*ASSIGNMENT*
Where the listing below reaches the line containing "to do some processing on caching as well.", start writing out lines exactly, and stop once the line containing "### Background jobs" has been written.

[DATA TO PROCESS Boundary: Start]

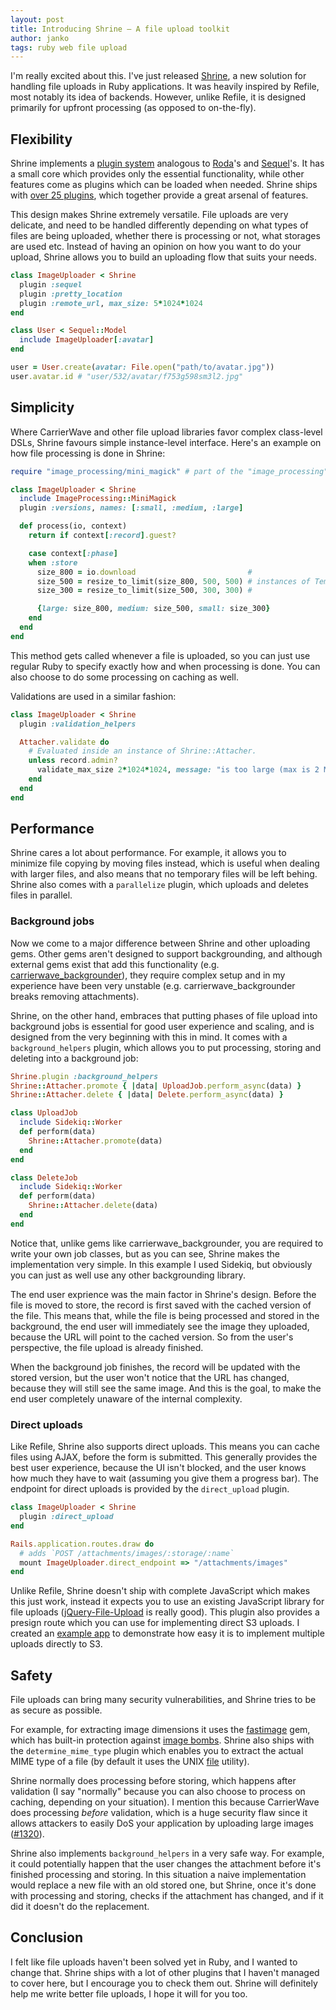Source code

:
 ```yaml
---
layout: post
title: Introducing Shrine – A file upload toolkit
author: janko
tags: ruby web file upload
---
```


I'm really excited about this. I've just released [Shrine], a new solution for
handling file uploads in Ruby applications. It was heavily inspired by Refile,
most notably its idea of backends. However, unlike Refile, it is designed
primarily for upfront processing (as opposed to on-the-fly).

## Flexibility

Shrine implements a [plugin system] analogous to [Roda]'s and [Sequel]'s. It
has a small core which provides only the essential functionality, while other
features come as plugins which can be loaded when needed. Shrine ships with
[over 25 plugins], which together provide a great arsenal of features.

This design makes Shrine extremely versatile. File uploads are very delicate,
and need to be handled differently depending on what types of files are being
uploaded, whether there is processing or not, what storages are used etc.
Instead of having an opinion on how you want to do your upload, Shrine allows
you to build an uploading flow that suits your needs.

```rb
class ImageUploader < Shrine
  plugin :sequel
  plugin :pretty_location
  plugin :remote_url, max_size: 5*1024*1024
end
```
```rb
class User < Sequel::Model
  include ImageUploader[:avatar]
end
```
```rb
user = User.create(avatar: File.open("path/to/avatar.jpg"))
user.avatar.id # "user/532/avatar/f753g598sm3l2.jpg"
```

## Simplicity

Where CarrierWave and other file upload libraries favor complex class-level
DSLs, Shrine favours simple instance-level interface. Here's an example on how
file processing is done in Shrine:

```rb
require "image_processing/mini_magick" # part of the "image_processing" gem

class ImageUploader < Shrine
  include ImageProcessing::MiniMagick
  plugin :versions, names: [:small, :medium, :large]

  def process(io, context)
    return if context[:record].guest?

    case context[:phase]
    when :store
      size_800 = io.download                         #
      size_500 = resize_to_limit(size_800, 500, 500) # instances of Tempfile
      size_300 = resize_to_limit(size_500, 300, 300) #

      {large: size_800, medium: size_500, small: size_300}
    end
  end
end
```

This method gets called whenever a file is uploaded, so you can just use regular
Ruby to specify exactly how and when processing is done. You can also choose
to do some processing on caching as well.

Validations are used in a similar fashion:

```rb
class ImageUploader < Shrine
  plugin :validation_helpers

  Attacher.validate do
    # Evaluated inside an instance of Shrine::Attacher.
    unless record.admin?
      validate_max_size 2*1024*1024, message: "is too large (max is 2 MB)"
    end
  end
end
```

## Performance

Shrine cares a lot about performance. For example, it allows you to minimize
file copying by moving files instead, which is useful when dealing with larger
files, and also means that no temporary files will be left behing. Shrine also
comes with a `parallelize` plugin, which uploads and deletes files in parallel.

### Background jobs

Now we come to a major difference between Shrine and other uploading gems.
Other gems aren't designed to support backgrounding, and although external gems
exist that add this functionality (e.g. [carrierwave_backgrounder]), they
require complex setup and in my experience have been very unstable (e.g.
carrierwave_backgrounder breaks removing attachments).

Shrine, on the other hand, embraces that putting phases of file upload into
background jobs is essential for good user experience and scaling, and is
designed from the very beginning with this in mind. It comes with a
`background_helpers` plugin, which allows you to put processing, storing and
deleting into a background job:

```rb
Shrine.plugin :background_helpers
Shrine::Attacher.promote { |data| UploadJob.perform_async(data) }
Shrine::Attacher.delete { |data| Delete.perform_async(data) }
```
```rb
class UploadJob
  include Sidekiq::Worker
  def perform(data)
    Shrine::Attacher.promote(data)
  end
end
```
```rb
class DeleteJob
  include Sidekiq::Worker
  def perform(data)
    Shrine::Attacher.delete(data)
  end
end
```

Notice that, unlike gems like carrierwave_backgrounder, you are required to
write your own job classes, but as you can see, Shrine makes the implementation
very simple. In this example I used Sidekiq, but obviously you can just as well
use any other backgrounding library.

The end user exprience was the main factor in Shrine's design. Before the file
is moved to store, the record is first saved with the cached version of the
file. This means that, while the file is being processed and stored in the
background, the end user will immediately see the image they uploaded, because
the URL will point to the cached version. So from the user's perspective, the
file upload is already finished.

When the background job finishes, the record will be updated with the stored
version, but the user won't notice that the URL has changed, because they
will still see the same image. And this is the goal, to make the end user
completely unaware of the internal complexity.

### Direct uploads

Like Refile, Shrine also supports direct uploads. This means you can cache
files using AJAX, before the form is submitted. This generally provides the best
user experience, because the UI isn't blocked, and the  user knows how much
they have to wait (assuming you give them a progress bar). The endpoint for
direct uploads is provided by the `direct_upload` plugin.

```rb
class ImageUploader < Shrine
  plugin :direct_upload
end
```
```rb
Rails.application.routes.draw do
  # adds `POST /attachments/images/:storage/:name`
  mount ImageUploader.direct_endpoint => "/attachments/images"
end
```

Unlike Refile, Shrine doesn't ship with complete JavaScript which makes this
just work, instead it expects you to use an existing JavaScript library for
file uploads ([jQuery-File-Upload] is really good). This plugin also provides a
presign route which you can use for implementing direct S3 uploads. I created
an [example app] to demonstrate how easy it is to implement multiple uploads
directly to S3.

## Safety

File uploads can bring many security vulnerabilities, and Shrine tries to be as
secure as possible.

For example, for extracting image dimensions it uses the [fastimage] gem, which
has built-in protection against [image bombs]. Shrine also ships with the
`determine_mime_type` plugin which enables you to extract the actual MIME type
of a file (by default it uses the UNIX [file] utility).

Shrine normally does processing before storing, which happens after validation
(I say "normally" because you can also choose to process on caching, depending
on your situation). I mention this because CarrierWave does processing *before*
validation, which is a huge security flaw since it allows attackers to easily
DoS your application by uploading large images ([#1320]).

Shrine also implements `background_helpers` in a very safe way. For example, it
could potentially happen that the user changes the attachment before it's
finished processing and storing. In this situation a naive implementation would
replace a new file with an old stored one, but Shrine, once it's done with
processing and storing, checks if the attachment has changed, and if it did it
doesn't do the replacement.

## Conclusion

I felt like file uploads haven't been solved yet in Ruby, and I wanted to
change that. Shrine ships with a lot of other plugins that I haven't managed to
cover here, but I encourage you to check them out. Shrine will definitely help
me write better file uploads, I hope it will for you too.

[Shrine]: https://github.com/janko-m/shrine
[plugin system]: http://twin.github.io/the-plugin-system-of-sequel-and-roda/
[Roda]: https://github.com/jeremyevans/roda
[Sequel]: https://github.com/jeremyevans/sequel
[over 25 plugins]: http://shrinerb.com#plugins
[carrierwave_backgrounder]: https://github.com/lardawge/carrierwave_backgrounder
[jQuery-File-Upload]: https://github.com/blueimp/jQuery-File-Upload
[example app]: https://github.com/janko-m/shrine-example
[fastimage]: https://github.com/sdsykes/fastimage
[image bombs]: https://www.bamsoftware.com/hacks/deflate.html
[#1320]: https://github.com/carrierwaveuploader/carrierwave/issues/1320
[file]: http://linux.die.net/man/1/file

[DATA TO PROCESS Boundary: End]

*TASK RESPONSE*
to do some processing on caching as well.

Validations are used in a similar fashion:

```rb
class ImageUploader < Shrine
  plugin :validation_helpers

  Attacher.validate do
    # Evaluated inside an instance of Shrine::Attacher.
    unless record.admin?
      validate_max_size 2*1024*1024, message: "is too large (max is 2 MB)"
    end
  end
end
```

## Performance

Shrine cares a lot about performance. For example, it allows you to minimize
file copying by moving files instead, which is useful when dealing with larger
files, and also means that no temporary files will be left behing. Shrine also
comes with a `parallelize` plugin, which uploads and deletes files in parallel.

### Background jobs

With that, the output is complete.